Ocwen Financial Services, parent company of top 10 reverse mortgage lender Liberty Reverse Mortgage, announced on Friday that its wholly-owned subsidiary PHH Mortgage Corporation has acquired the operations, employees and assets of Reverse Mortgage Solutions (RMS) from its previous owner, Mortgage Assets Management, LLC (MAM). PHH will also acquire all of the outstanding equity interests in the RMS real estate-owned business, REO Management Solutions, LLC (“REO”).
The sale is reportedly valued at approximately $12.4 million, and is subject to post-closing adjustments. It is expected to be completed in the third quarter of 2021, and will itself also be subject to any relevant regulatory requirements that may be applicable.
Sale to Ocwen/PHH
“Under the terms of the agreement, subservicing contracts for the reverse residential mortgages currently subserviced by RMS would be assigned to PHH,” according to an announcement by the buyer. “As of March 31, 2021, RMS serviced approximately 35,000 reverse mortgages, or approximately $7.8 billion in unpaid principal balance. As part of the transaction, PHH expects to assume the vast majority of the RMS reverse servicing and REO employees and PHH will become the subservicer under a five-year subservicing agreement for reverse mortgages owned by RMS and MAM.”
The purchase by PHH/Ocwen was reportedly made in the interest of further strengthening the market position of Liberty, according to Ocwen President and CEO Glen Messina.

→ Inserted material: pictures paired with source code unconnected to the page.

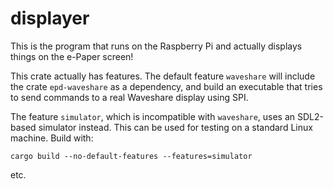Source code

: # displayer

This is the program that runs on the Raspberry Pi and actually displays things
on the e-Paper screen!

This crate actually has features. The default feature `waveshare` will include
the crate `epd-waveshare` as a dependency, and build an executable that tries
to send commands to a real Waveshare display using SPI.

The feature `simulator`, which is incompatible with `waveshare`, uses an
SDL2-based simulator instead. This can be used for testing on a standard Linux
machine. Build with:

```
cargo build --no-default-features --features=simulator
```

etc.
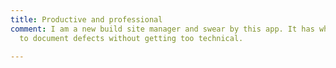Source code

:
 ```yaml
---
title: Productive and professional
comment: I am a new build site manager and swear by this app. It has what you need
  to document defects without getting too technical.

---
```

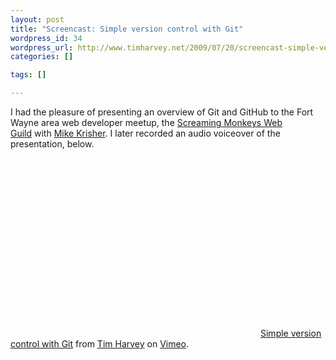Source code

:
 ```yaml
--- 
layout: post
title: "Screencast: Simple version control with Git"
wordpress_id: 34
wordpress_url: http://www.timharvey.net/2009/07/20/screencast-simple-version-control-with-git/
categories: []

tags: []

---
```

I had the pleasure of presenting an overview of Git and GitHub to the Fort Wayne area web developer meetup, the [Screaming Monkeys Web Guild](http://www.screamingmonkeys.org/) with [Mike Krisher](http://mikekrisher.com/). I later recorded an audio voiceover of the presentation, below.<object height="300" width="400"><param value="true" name="allowfullscreen" /><param value="always" name="allowscriptaccess" /><param value="http://vimeo.com/moogaloop.swf?clip_id=5908609&amp;server=vimeo.com&amp;show_title=1&amp;show_byline=1&amp;show_portrait=0&amp;color=&amp;fullscreen=1" name="movie" /><embed src="http://vimeo.com/moogaloop.swf?clip_id=5908609&amp;server=vimeo.com&amp;show_title=1&amp;show_byline=1&amp;show_portrait=0&amp;color=&amp;fullscreen=1" height="300" width="400" allowscriptaccess="always" allowfullscreen="true" type="application/x-shockwave-flash"></embed></object>[Simple version control with Git](http://vimeo.com/5908609) from [Tim Harvey](http://vimeo.com/timharvey) on [Vimeo](http://vimeo.com).
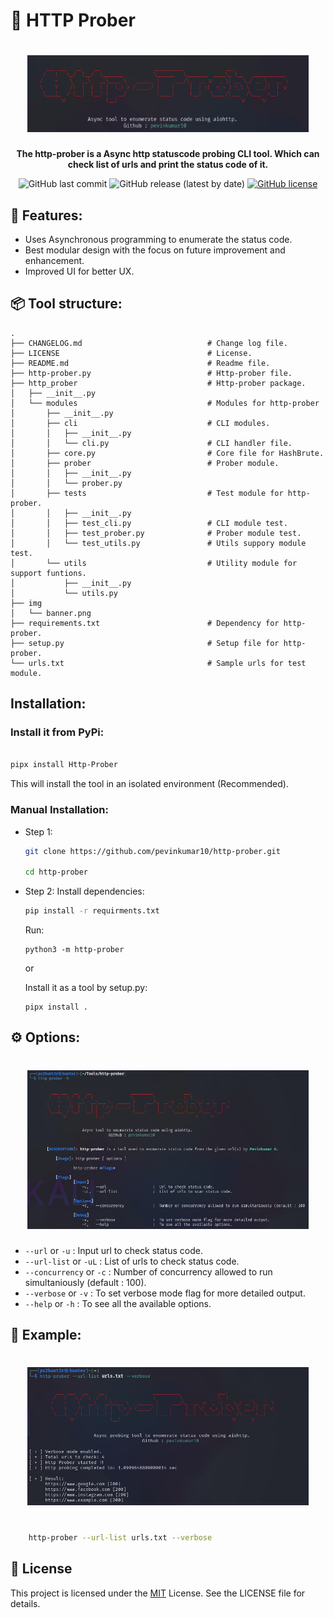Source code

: # 🧨 HTTP Prober

<h1 align="center">
  <img src="img/banner.png" alt="http-prober" width="450px">
  <br>
</h1>

<div align="center">

**The http-prober is a Async http statuscode probing CLI tool. Which can check list of urls and print the status code of it.**

</div>

<div align="center">
  
![GitHub last commit](https://img.shields.io/github/last-commit/pevinkumar10/http-prober) ![GitHub release (latest by date)](https://img.shields.io/github/v/release/pevinkumar10/http-prober) [![GitHub license](https://img.shields.io/github/license/pevinkumar10/http-prober)](https://github.com/pevinkumar10/http-prober/blob/main/LICENSE)

</div>

## 🚀 Features:

- Uses Asynchronous programming to enumerate the status code.
- Best modular design with the focus on future improvement and enhancement.
- Improved UI for better UX. 

## 📦 Tool structure:
```
.
├── CHANGELOG.md                            # Change log file.
├── LICENSE                                 # License.
├── README.md                               # Readme file.
├── http-prober.py                          # Http-prober file.
├── http_prober                             # Http-prober package.
│   ├── __init__.py 
│   └── modules                             # Modules for http-prober
│       ├── __init__.py
│       ├── cli                             # CLI modules.
│       │   ├── __init__.py
│       │   └── cli.py                      # CLI handler file.     
│       ├── core.py                         # Core file for HashBrute.
│       ├── prober                          # Prober module.
│       │   ├── __init__.py
│       │   └── prober.py                   
│       ├── tests                           # Test module for http-prober.
│       │   ├── __init__.py
│       │   ├── test_cli.py                 # CLI module test.
│       │   ├── test_prober.py              # Prober module test.
│       │   └── test_utils.py               # Utils suppory module test.
│       └── utils                           # Utility module for support funtions.
│           ├── __init__.py
│           └── utils.py
├── img
│   └── banner.png
├── requirements.txt                        # Dependency for http-prober.
├── setup.py                                # Setup file for http-prober.
└── urls.txt                                # Sample urls for test module.
```

## Installation:

### Install it from PyPi:

```bash

pipx install Http-Prober
```

This will install the tool in an isolated environment (Recommended). 

### Manual Installation:

- Step 1:
    ```bash
    git clone https://github.com/pevinkumar10/http-prober.git

    cd http-prober
    ```
- Step 2:
    Install dependencies:
  
  ```bash
  pip install -r requirments.txt
  ```
  
    Run:
  
  ```
  python3 -m http-prober
  ```
    
    or

    Install it as a tool by setup.py:

    ```
    pipx install .
    ```

## ⚙️ Options:

<h1 align="center">
  <img src="img/prober-help.png" alt="http-prober" width="450px">
  <br>
</h1>

* `--url` or `-u` : Input url to check status code.
* `--url-list` or `-uL` : List of urls to check status code.
* `--concurrency` or `-c` : Number of concurrency allowed to run simultaniously (default : 100).
* `--verbose` or `-v` : To set verbose mode flag for more detailed output.
* `--help` or `-h`  :  To see all the available options.

## 🧪 Example:

<h1 align="center">
  <img src="img/example-run.png" alt="http-prober" width="450px">
  <br>
  </h1>
  
```bash

    http-prober --url-list urls.txt --verbose

```

## 📄 License

This project is licensed under the [MIT](./LICENSE) License. See the LICENSE file for details.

“We are very pleased to announce the proposed acquisition of the RMS reverse mortgage servicing and REO platforms,” Messina said in a statement announcing the purchase. “The acquisition is expected to double our reverse servicing/subservicing portfolio and will provide us with a high-quality reverse servicing platform, experienced people and customized reverse technology. In addition to our current relationship with Waterfall across the reverse mortgage product spectrum, we are excited and honored to broaden our partnership with them through the long-term subservicing agreement and to support their asset growth and investment objectives in the reverse mortgage industry.”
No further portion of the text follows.